We’ve seen tremendous technological advances in the visual capabilities of video games. Many available digital products present an almost photorealistic environment for us to play in. But where does the human experience stand, the sensation that we are interacting with a world as natural and meaningful as our own? Even digital role playing video games known as Massively Multiplayer Online Role Playing Games (MMORPGS), where the game play has a strong social aspect, still do not fully connect with our human needs to make meaningful choices. According to Aristotle (1984), “What makes a person a sophist is not his abilities but his choices.” In current research in the area of digital story telling the player choices and the management of choice outcomes has become the de-facto means by which it is assumed a more meaningful experience can be generated (Riedl & Bulitko, 2013). The reasoning behind this concept is that choice empowers us and gives us more control over the artificial environment. Meaningful decision making can only take place when the structure or seeds for a decision have been well crafted. An assumption in this design is that the fact a choice is available is what makes an experience meaningful. Instead it is better to reformulate the idea of choice and look at the nature of a choice or more specifically the impetus or setup of a choice. For example a choice, or what to do next, is more important when we are the witness to an accident than when we are faced with figuring out what kind of meal to order at a restaurant. We could think of the planning and design of meaningful situations as a form of suggesting possible choice-bearing scenarios. With this assumption in mind the article will mainly focus on the packaging and nature of the signals that pre-empt choices in digital games and give examples of how these signals can be enhanced.

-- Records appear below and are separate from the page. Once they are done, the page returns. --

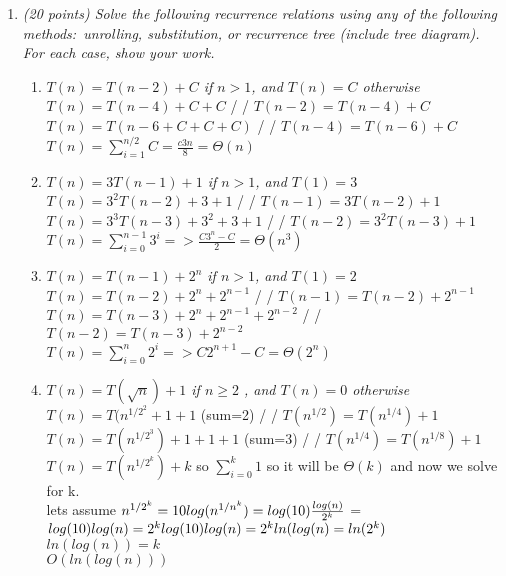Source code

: \documentclass[12pt]{article}
\begin{document}
\begin{enumerate}
    \item\textit{ (20 points) Solve the following recurrence relations using any of the following methods:\ unrolling, substitution, or recurrence tree (include tree diagram). For each case, show your work.}
    \begin{enumerate}
    	\item\textit{ $T(n) = T(n-2) + C$ if $n>1$, and $T(n) = C$ otherwise}\\
	$T(n) = T(n-4) + C+C$	  / /  $T(n-2)=T(n-4) + C$\\
	$T(n) = T(n-6 + C + C + C)$	 / /  $T(n-4)=T(n-6) + C$\\
	$T(n) = \sum_{i=1}^{n/2} C =  \frac{c3n}{8}  =  \Theta(n)$ 
		\\
    	\item\textit{ $T(n) = 3T(n-1) + 1$ if $n>1$, and $T(1) = 3$}\\
	$T(n)=3^2T(n-2)+3+1$  / /  $T(n-1)=3T(n-2)+1$\\
	$T(n)=3^3T(n-3)+3^2+3+1$  / /  $T(n-2)=3^2T(n-3)+1$\\
	$T(n)= \sum_{i=0}^{n-1}3^i => \frac{C3^n-C}{2} = \Theta(n^3)$ 
    	\item\textit{ $T(n) = T(n-1)+2^{n}$ if $n>1$, and $T(1) = 2$}\\
	$T(n) = T(n-2) + 2^n + 2^{n-1}$  / /   $T(n-1) = T(n-2) + 2^{n-1}$
	$T(n) = T(n-3) + 2^n + 2^{n-1} + 2^{n-2}$  / /   $T(n-2) = T(n-3) + 2^{n-2}$
	$T(n)= \sum_{i=0}^{n}2^i => C2^{n+1}-C = \Theta(2^n)$
    	\item\textit{ $T(n) = T(\sqrt{n}) + 1$ if $n\geq2$ , and $T(n) = 0$ otherwise}\\
	$T(n) = T(n^{1/2^2} + 1 + 1$ (sum=2)  / /   $T(n^{1/2}) = T(n^{1/4}) + 1$\\
	$T(n) = T(n^{1/2^3}) + 1 + 1 + 1$ (sum=3)  / /  $T(n^{1/4}) = T(n^{1/8}) + 1$\\
	$T(n) = T(n^{1/2^k}) + k$ so $\sum_{i=0}^{k}1$ so it will be $\Theta(k)$ and now we solve for k.\\
	lets assume $n^{1/2^k} = 10 \\ log(n^{1/n^k}) = log(10) \\ \frac{log(n)}{2^k}$ = $ log(10) \\ log(n) = 2^klog(10) \\
	log(n) = 2^k \\ ln(log(n) = ln(2^k)$\\
 	$ln(log(n)) = k$ \\ $O(ln(log(n)))$

    \end{enumerate}


\end{enumerate}
\end{document}
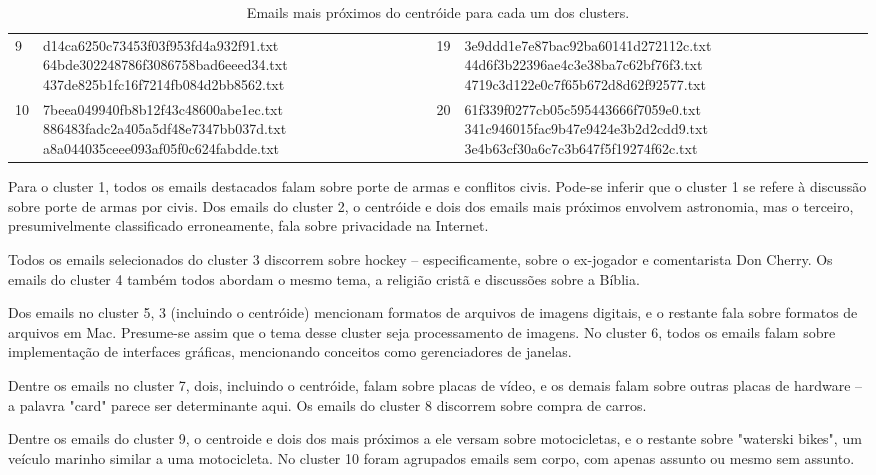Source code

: \documentclass[10pt,twocolumn,letterpaper]{article}
\begin{document}
\begin{table}
\begin{center}
\begin{tabular}{ | l | l || l | l | p{8cm} |}
9 & \parbox[c][1.5cm]{6cm}{d14ca6250c73453f03f953fd4a932f91.txt 64bde302248786f3086758bad6eeed34.txt 437de825b1fc16f7214fb084d2bb8562.txt} & 19 & \parbox[c][1.5cm]{6cm}{3e9ddd1e7e87bac92ba60141d272112c.txt 44d6f3b22396ae4c3e38ba7c62bf76f3.txt 4719c3d122e0c7f65b672d8d62f92577.txt} \\
10 & \parbox[c][1.5cm]{6cm}{7beea049940fb8b12f43c48600abe1ec.txt 886483fadc2a405a5df48e7347bb037d.txt a8a044035ceee093af05f0c624fabdde.txt} & 20 & \parbox[c][1.5cm]{6cm}{61f339f0277cb05c595443666f7059e0.txt 341c946015fac9b47e9424e3b2d2cdd9.txt 3e4b63cf30a6c7c3b647f5f19274f62c.txt}  \\
\hline
\end{tabular}
\end{center}
\caption{Emails mais próximos do centróide para cada um dos clusters.}
\label{tbl-closest}
\end{table}

Para o cluster 1, todos os emails destacados falam sobre porte de armas e conflitos civis. Pode-se inferir que o cluster 1 se refere à discussão sobre porte de armas por civis. Dos emails do cluster 2, o centróide e dois dos emails mais próximos envolvem astronomia, mas o terceiro, presumivelmente classificado erroneamente, fala sobre privacidade na Internet.

Todos os emails selecionados do cluster 3 discorrem sobre hockey -- especificamente, sobre o ex-jogador e comentarista Don Cherry. Os emails do cluster 4 também todos abordam o mesmo tema, a religião cristã e discussões sobre a Bíblia.

Dos emails no cluster 5, 3 (incluindo o centróide) mencionam formatos de arquivos de imagens digitais, e o restante fala sobre formatos de arquivos em Mac. Presume-se assim que o tema desse cluster seja processamento de imagens. No cluster 6, todos os emails falam sobre implementação de interfaces gráficas, mencionando conceitos como gerenciadores de janelas.

Dentre os emails no cluster 7, dois, incluindo o centróide, falam sobre placas de vídeo, e os demais falam sobre outras placas de hardware -- a palavra "card" parece ser determinante aqui. Os emails do cluster 8 discorrem sobre compra de carros.

Dentre os emails do cluster 9, o centroide e dois dos mais próximos a ele versam sobre motocicletas, e o restante sobre "waterski bikes", um veículo marinho similar a uma motocicleta. No cluster 10 foram agrupados emails sem corpo, com apenas assunto ou mesmo sem assunto.
\end{document}
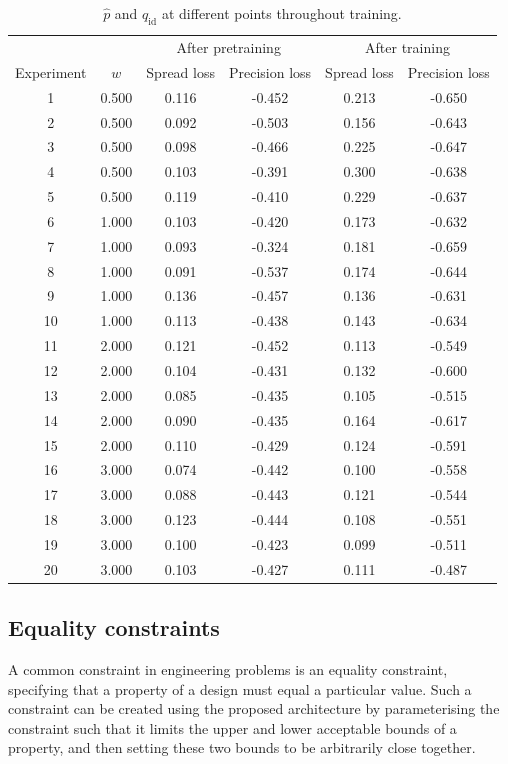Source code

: \documentclass[../../main.tex]{subfiles}
\begin{document}
\begin{table}[H]
    \centering
    \begin{tabular}{*6c}
    \toprule
    {} & {} & \multicolumn{2}{c}{After pretraining} & \multicolumn{2}{c}{After training}\\
    Experiment&$w$&Spread loss&Precision loss&Spread loss&Precision loss\\
    \midrule
    1&0.500&0.116&-0.452&0.213&-0.650\\2&0.500&0.092&-0.503&0.156&-0.643\\3&0.500&0.098&-0.466&0.225&-0.647\\4&0.500&0.103&-0.391&0.300&-0.638\\5&0.500&0.119&-0.410&0.229&-0.637\\6&1.000&0.103&-0.420&0.173&-0.632\\7&1.000&0.093&-0.324&0.181&-0.659\\8&1.000&0.091&-0.537&0.174&-0.644\\9&1.000&0.136&-0.457&0.136&-0.631\\10&1.000&0.113&-0.438&0.143&-0.634\\11&2.000&0.121&-0.452&0.113&-0.549\\12&2.000&0.104&-0.431&0.132&-0.600\\13&2.000&0.085&-0.435&0.105&-0.515\\14&2.000&0.090&-0.435&0.164&-0.617\\15&2.000&0.110&-0.429&0.124&-0.591\\16&3.000&0.074&-0.442&0.100&-0.558\\
    17&3.000&0.088&-0.443&0.121&-0.544\\18&3.000&0.123&-0.444&0.108&-0.551\\19&3.000&0.100&-0.423&0.099&-0.511\\20&3.000&0.103&-0.427&0.111&-0.487\\
    \bottomrule
    \end{tabular}
    \caption{$\hat{p}$ and $q_\text{id}$ at different points throughout training.}
    \label{table:generatorTrainingProgression}
\end{table}

\subsection{Equality constraints} \label{subsection:equalityConstraints}

A common constraint in engineering problems is an equality constraint, specifying that a property of a design must equal a particular value.
Such a constraint can be created using the proposed architecture by parameterising the constraint such that it limits the upper and lower acceptable bounds of a property, and then setting these two bounds to be arbitrarily close together.
\end{document}
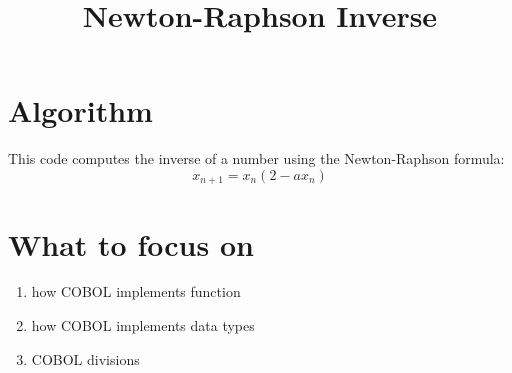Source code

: \documentclass[letter,12pt]{article}
\begin{document}
\title{Newton-Raphson Inverse} 
\maketitle

\section{Algorithm}
This code computes the inverse of a number using the Newton-Raphson formula:
\begin{equation}
    x_{n+1}=x_n(2-ax_n)
\end{equation}

\section{What to focus on}
\begin{enumerate}
    \item how COBOL implements function
    \item how COBOL implements data types
    \item COBOL divisions
\end{enumerate}
\end{document}
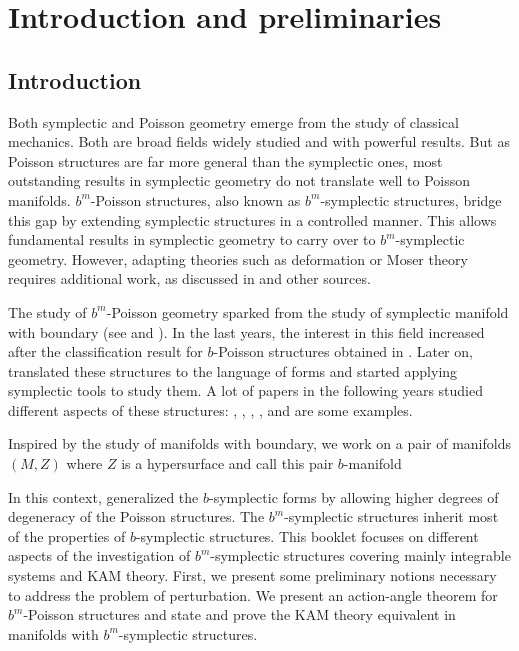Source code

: \part{Introduction and preliminaries}
\chapter{Introduction}
\label{ch:introduction}

Both symplectic and Poisson geometry emerge from the study of classical mechanics. Both are broad fields widely studied and with powerful results. But as Poisson structures are far more general than the symplectic ones, most outstanding results in symplectic geometry do not translate well to Poisson manifolds. $b^m$-Poisson structures, also known as $b^m$-symplectic structures, bridge this gap by extending symplectic structures in a controlled manner. This allows fundamental results in symplectic geometry to carry over to $b^m$-symplectic geometry. However, adapting theories such as deformation or Moser theory requires additional work, as discussed in \cite{GMPS} and other sources.


The study of $b^m$-Poisson geometry sparked from the study of symplectic manifold with boundary (see \cite{Melrose93} and \cite{NT96}). In the last years, the interest in this field increased after the classification result for $b$-Poisson structures obtained in \cite{Radko02}. Later on, \cite{GMP14} translated these structures to the language of forms and started applying symplectic tools to study them. A lot of papers in the following years studied different aspects of these structures: \cite{GMP10}, \cite{GMP14}, \cite{GMP15}, \cite{GMW17}, \cite{MO2} and  \cite{GUAL14} are some examples.

Inspired by the study of manifolds with boundary, we work on a pair of manifolds $(M,Z)$ where $Z$ is a hypersurface and call this pair $b$-manifold

In this context, \cite{Scott16} generalized the $b$-symplectic forms by allowing higher degrees of degeneracy of the Poisson structures. The $b^m$-symplectic structures inherit most of the properties of $b$-symplectic structures. This booklet focuses on  different aspects of the investigation of $b^m$-symplectic structures covering mainly integrable systems and KAM theory. First, we present some preliminary notions necessary to address the problem of perturbation.  We present an action-angle theorem for $b^m$-Poisson structures and state and prove the KAM theory equivalent in manifolds with $b^m$-symplectic structures. 


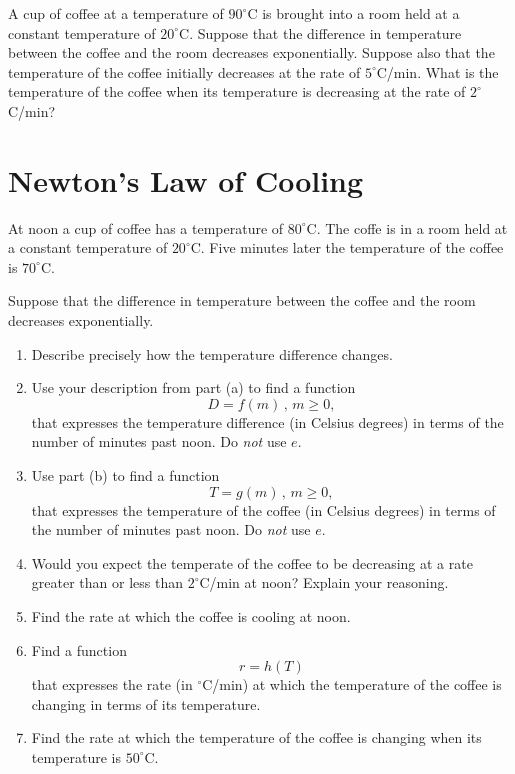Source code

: \documentclass{ximera}
\begin{document}
\begin{question} \label{QPKdkefERF}
A cup of coffee at a temperature of $90^\circ$C is brought into a room held at a constant temperature of $20^\circ$C. Suppose that the difference in temperature between the coffee and the room decreases exponentially. Suppose also that the temperature of the coffee initially decreases at the rate of $5^\circ$C/min. What is the temperature of the coffee when its temperature is decreasing at the rate of $2^\circ$C/min?
\end{question}

\section{Newton's Law of Cooling}

\begin{question} \label{Qpvem33}
At noon a cup of coffee has a temperature of $80^\circ$C. The coffe is in a room held at a constant temperature of $20^\circ$C. Five minutes later the temperature of the coffee is $70^\circ$C.

Suppose that the difference in temperature between the coffee and the room decreases exponentially.

\begin{enumerate}
\item Describe precisely how the temperature difference changes.

\item Use your description from part (a) to find a function
\[
     D = f(m) \, , \, m \geq 0,
\]
that expresses the temperature difference (in Celsius degrees) in terms of the number of minutes past noon. Do \emph{not} use $e$.

\item Use part (b) to find a function
\[
  T = g(m) \, , \, m\geq 0,
\]
that expresses the temperature of the coffee (in Celsius degrees) in terms of the number of minutes past noon. Do \emph{not} use $e$.

\item Would you expect the temperate of the coffee to be decreasing at a rate greater than or less than $2^\circ$C/min at noon? Explain your reasoning.

\item Find the rate at which the coffee is cooling at noon.

\item Find a function
\[
  r = h(T) 
\]
that expresses the rate (in $^\circ$C/min) at which the temperature of the coffee is changing in terms of its temperature.

\item Find the rate at which the temperature of the coffee is changing when its temperature is $50^\circ$C.

\end{enumerate}
  
\end{question}
\end{document}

One form of gameplay that accomplishes this goal of allowing players to give a shape and meaning to their choices is called Table-Top Role Play Gaming or Table Top RPGs. This type of non-digital real-life gameplay brings together small groups of players and is known for its complex interaction and storytelling (Van Velsen et al., 2009). The overall approach of the paper is to see how choice generation mechanisms work in table-top RPGs and see how suitable they are for digital video games. It is perhaps an overstatement to define table-top role-playing as a technological achievement; however, the adoption of probability modeling and a long history of rigorous testing and verification have almost given this form of game-play scientific status. Using the results from table-top studies mapped to current methods of interaction in digital games, we can extend our understanding of digital rhetoric. We can then go beyond the traditionally written and spoken forms of rhetoric, which then allows us to describe a more generic model of narrative interaction that forms a potential grounding for procedural rhetoric (Bogost, 2008; Treanor et al., 2012). Before we can investigate any extensions to rhetoric and see how they apply to both digital video games and table-top RPGs, we need to establish how we define digital rhetoric.